We’ve been running a company for a quarter of a century. We’ll let you in on a secret, dear reader. The larger a company becomes, the less important the CEO really is. As the business grows, other people take over the important jobs. The CEO becomes a figurehead – someone who cozies up to Wall Street financiers and reassures lumpeninvestors. The job is so mindless even a U.S. Senator could do it. And he’d be a lot cheaper. Trouble is, everyone knows politicians are hopelessly incompetent. What they don’t realize is that many CEO’s are hopelessly incompetent too.
*** Chris Mayer, reporting from Gaithersburg, Maryland:
“I’m planning a trip to China in November. China’s emergence as an economic force is changing the patterns of world finance and trade in numerous ways – particularly the consumption of numerous commodities and basic materials. The development of the Chinese economy looks to be one of the biggest financial stories of the decade, perhaps of the century.
“So I’ve been spending some time trying to learn as much about China as I can. I’ve been clipping interesting news pieces on China, and I’ve ordered a few books as well. In writing about China from an investment perspective, I would like emphasize the experiences of people who have actually worked and lived there, people who have tried to make a go of it in China – as opposed to relying on professors and media-types writing about China from afar.”
*** And here’s an item from today’s International Herald Tribune that caught our attention: “A radical in the White House,” is the headline on an editorial from Bob Herbert at the New York Times. Ah-ha! Finally, someone has caught on to Bush’s activist agenda, we thought. But not at all. Instead, the column refers to a different radical – Franklin Roosevelt. Herbert approvingly recalls Roosevelt’s “Second Bill of Rights,” announced in the form of a fireside chat after WWII. Roosevelt promised:
“The right to a useful and remunerative job…
“The right to earn enough to provide adequate food and clothing and recreation…[we wonder what he meant by ‘adequate’ recreation]
“The right of every farmer…[to earn a living]
“The right of every family to a decent home…
“The right to a good education…
“The right to adequate medical care…”
…and so forth. Herbert said he mentioned the list to a 30-year-old acquaintance that was impressed. “Wow,” she is reported to have said, “I can’t believe a president would say that.”

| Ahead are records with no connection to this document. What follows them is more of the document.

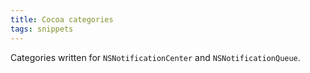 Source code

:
```yaml
---
title: Cocoa categories
tags: snippets
---
```


Categories written for `NSNotificationCenter` and `NSNotificationQueue`.

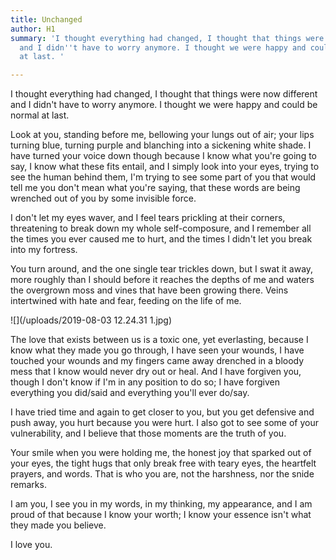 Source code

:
 ```yaml
---
title: Unchanged
author: H1
summary: 'I thought everything had changed, I thought that things were now different
  and I didn''t have to worry anymore. I thought we were happy and could be normal
  at last. '

---
```

I thought everything had changed, I thought that things were now different and I didn't have to worry anymore. I thought we were happy and could be normal at last.

Look at you, standing before me, bellowing your lungs out of air; your lips turning blue, turning purple and blanching into a sickening white shade. I have turned your voice down though because I know what you're going to say, I know what these fits entail, and I simply look into your eyes, trying to see the human behind them, I'm trying to see some part of you that would tell me you don't mean what you're saying, that these words are being wrenched out of you by some invisible force.

I don't let my eyes waver, and I feel tears prickling at their corners, threatening to break down my whole self-composure, and I remember all the times you ever caused me to hurt, and the times I didn't let you break into my fortress. 

You turn around, and the one single tear trickles down, but I swat it away, more roughly than I should before it reaches the depths of me and waters the overgrown moss and vines that have been growing there. Veins intertwined with hate and fear, feeding on the life of me.

![](/uploads/2019-08-03 12.24.31 1.jpg)

The love that exists between us is a toxic one, yet everlasting, because I know what they made you go through, I have seen your wounds, I have touched your wounds and my fingers came away drenched in a bloody mess that I know would never dry out or heal. And I have forgiven you, though I don't know if I'm in any position to do so; I have forgiven everything you did/said and everything you'll ever do/say. 

I have tried time and again to get closer to you, but you get defensive and push away, you hurt because you were hurt. I also got to see some of your vulnerability, and I believe that those moments are the truth of you. 

Your smile when you were holding me, the honest joy that sparked out of your eyes, the tight hugs that only break free with teary eyes, the heartfelt prayers, and words. That is who you are, not the harshness, nor the snide remarks. 

I am you, I see you in my words, in my thinking, my appearance, and I am proud of that because I know your worth; I know your essence isn't what they made you believe. 

I love you. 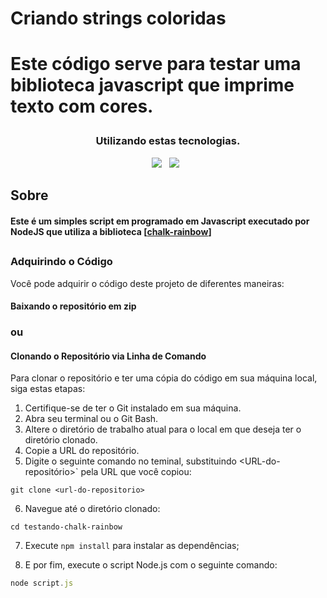 # Criando strings coloridas

<h1 align-items = center> Este código serve para testar uma biblioteca javascript que imprime texto com cores.</p>
 
 ### <div align=center>Utilizando estas tecnologias.</div>
<div align="center">
<img src=https://img.shields.io/badge/-JavaScript-44417?style=for-the-badge&logo=javascript&labelColor=000000&textColor=0D1117/> &nbsp;
<img src=https://img.shields.io/badge/-Node.JS-44417?style=for-the-badge&logo=node.js&labelColor=000000&textColor=0D1117/> &nbsp;
</div>

## Sobre

<h4>Este é um simples script em programado em Javascript executado por 
NodeJS que utiliza a biblioteca [<a href=https://www.npmjs.com/package/chalk-rainbow>chalk-rainbow</a>]</h1>

##

### Adquirindo o Código

Você pode adquirir o código deste projeto de diferentes maneiras:

#### Baixando o repositório em zip

### ou

#### Clonando o Repositório via Linha de Comando

Para clonar o repositório e ter uma cópia do código em sua máquina local, siga estas etapas:

1. Certifique-se de ter o Git instalado em sua máquina.
2. Abra seu terminal ou o Git Bash.
3. Altere o diretório de trabalho atual para o local em que deseja ter o diretório clonado.
4. Copie a URL do repositório.
5. Digite o seguinte comando no teminal, substituindo <URL-do-repositório>` pela URL que você copiou:

```
git clone <url-do-repositorio>
```

6. Navegue até o diretório clonado:

```
cd testando-chalk-rainbow
```

7. Execute `npm install` para instalar as dependências;

8. E por fim, execute o script Node.js com o seguinte comando:

```javascript
node script.js
```

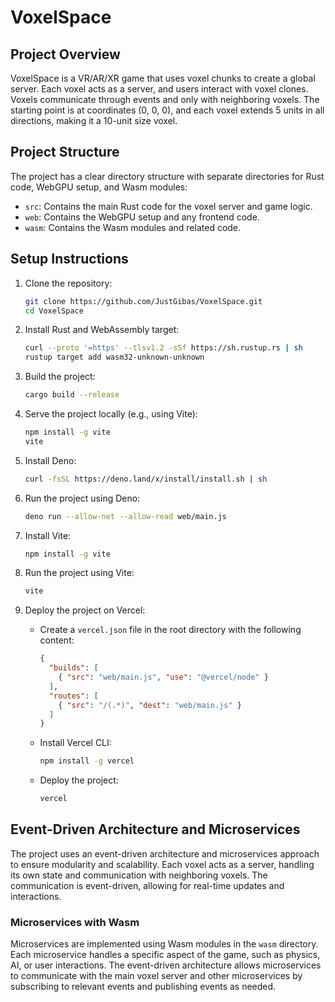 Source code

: # VoxelSpace

## Project Overview

VoxelSpace is a VR/AR/XR game that uses voxel chunks to create a global server. Each voxel acts as a server, and users interact with voxel clones. Voxels communicate through events and only with neighboring voxels. The starting point is at coordinates (0, 0, 0), and each voxel extends 5 units in all directions, making it a 10-unit size voxel.

## Project Structure

The project has a clear directory structure with separate directories for Rust code, WebGPU setup, and Wasm modules:

- `src`: Contains the main Rust code for the voxel server and game logic.
- `web`: Contains the WebGPU setup and any frontend code.
- `wasm`: Contains the Wasm modules and related code.

## Setup Instructions

1. Clone the repository:
   ```sh
   git clone https://github.com/JustGibas/VoxelSpace.git
   cd VoxelSpace
   ```

2. Install Rust and WebAssembly target:
   ```sh
   curl --proto '=https' --tlsv1.2 -sSf https://sh.rustup.rs | sh
   rustup target add wasm32-unknown-unknown
   ```

3. Build the project:
   ```sh
   cargo build --release
   ```

4. Serve the project locally (e.g., using Vite):
   ```sh
   npm install -g vite
   vite
   ```

5. Install Deno:
   ```sh
   curl -fsSL https://deno.land/x/install/install.sh | sh
   ```

6. Run the project using Deno:
   ```sh
   deno run --allow-net --allow-read web/main.js
   ```

7. Install Vite:
   ```sh
   npm install -g vite
   ```

8. Run the project using Vite:
   ```sh
   vite
   ```

9. Deploy the project on Vercel:
   - Create a `vercel.json` file in the root directory with the following content:
     ```json
     {
       "builds": [
         { "src": "web/main.js", "use": "@vercel/node" }
       ],
       "routes": [
         { "src": "/(.*)", "dest": "web/main.js" }
       ]
     }
     ```
   - Install Vercel CLI:
     ```sh
     npm install -g vercel
     ```
   - Deploy the project:
     ```sh
     vercel
     ```

## Event-Driven Architecture and Microservices

The project uses an event-driven architecture and microservices approach to ensure modularity and scalability. Each voxel acts as a server, handling its own state and communication with neighboring voxels. The communication is event-driven, allowing for real-time updates and interactions.

### Microservices with Wasm

Microservices are implemented using Wasm modules in the `wasm` directory. Each microservice handles a specific aspect of the game, such as physics, AI, or user interactions. The event-driven architecture allows microservices to communicate with the main voxel server and other microservices by subscribing to relevant events and publishing events as needed.
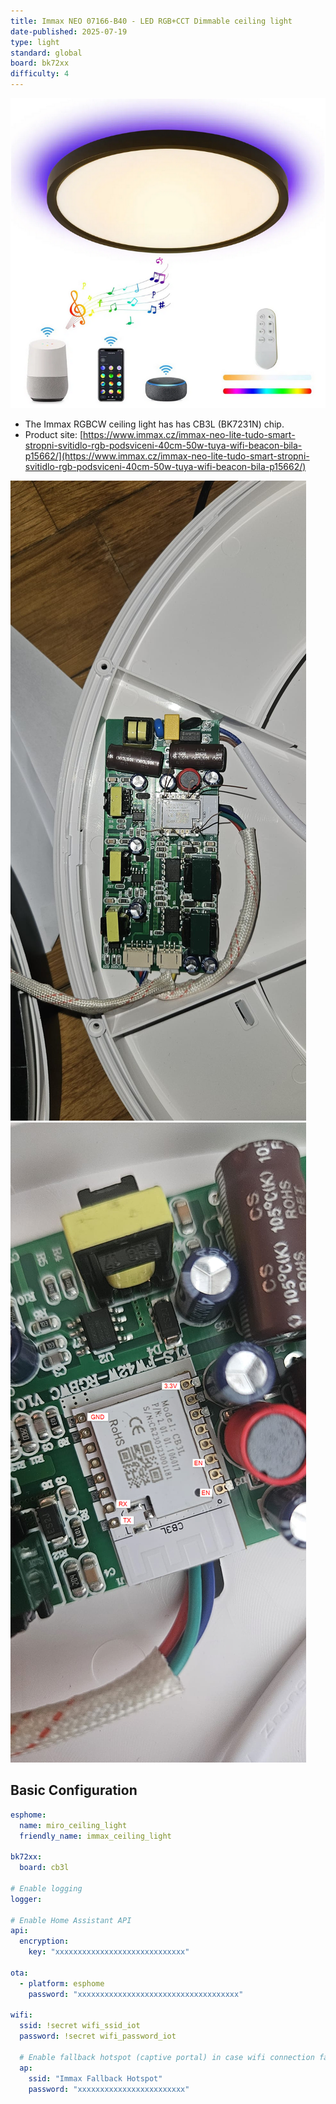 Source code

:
 ```yaml
---
title: Immax NEO 07166-B40 - LED RGB+CCT Dimmable ceiling light
date-published: 2025-07-19
type: light
standard: global
board: bk72xx
difficulty: 4
---
```

![Immax Neo RGBCW Ceiling Light](product_photo.png)

- The Immax RGBCW ceiling light has has CB3L (BK7231N) chip.
- Product site: [https://www.immax.cz/immax-neo-lite-tudo-smart-stropni-svitidlo-rgb-podsviceni-40cm-50w-tuya-wifi-beacon-bila-p15662/](https://www.immax.cz/immax-neo-lite-tudo-smart-stropni-svitidlo-rgb-podsviceni-40cm-50w-tuya-wifi-beacon-bila-p15662/)

![PCB in the light](pcb.jpg)
![C3BL Pinout Photo](c3bl_pinout_photo.png)

## Basic Configuration

```yaml
esphome:
  name: miro_ceiling_light
  friendly_name: immax_ceiling_light

bk72xx:
  board: cb3l

# Enable logging
logger:

# Enable Home Assistant API
api:
  encryption:
    key: "xxxxxxxxxxxxxxxxxxxxxxxxxxxxx"

ota:
  - platform: esphome
    password: "xxxxxxxxxxxxxxxxxxxxxxxxxxxxxxxxxxxx"

wifi:
  ssid: !secret wifi_ssid_iot
  password: !secret wifi_password_iot

  # Enable fallback hotspot (captive portal) in case wifi connection fails
  ap:
    ssid: "Immax Fallback Hotspot"
    password: "xxxxxxxxxxxxxxxxxxxxxxxx"
```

Yes, it’s hard to believe a president would be say anything so absurd and hollow. There is no way a person can have a right to a decent house…without obliging some other person to build it for him. Nor can anyone have the right to adequate medical care, without some other poor schmuck being forced to change his bedpan. What the chief executive should have said, if he were honest, was that they should have, “The right to seek a decent house or adequate medical care or a knowledge of Latin verbs…without asking anyone else’s say-so.”
For comic relief, Roosevelt should have added, ‘The right of every man to marry a woman who is prettier than average…” It’s probably a good thing he didn’t. Otherwise, earnest rock heads like Herbert would be urging Congress to pass a law.
*** Jules had his first gig on Saturday night. He sang “House of the Rising Sun,” at a bar in central Paris. The boy could be a French teen idol, if he put his mind to it. Instead, he’s going to college.
*** We went to hear another fat lady sing last night at the Opera Garnier, Paris’ magnificent opera house. Well, we thought she would sing. Instead, we only saw skinny ladies dancing. It was Nureyev’s version of Cinderella. Happily, we fell asleep before the poor girl laid eyes on the prince.
“How did you like it?” asked our friends who had accompanied us to the show.
“It was marvelous,” we replied, honestly.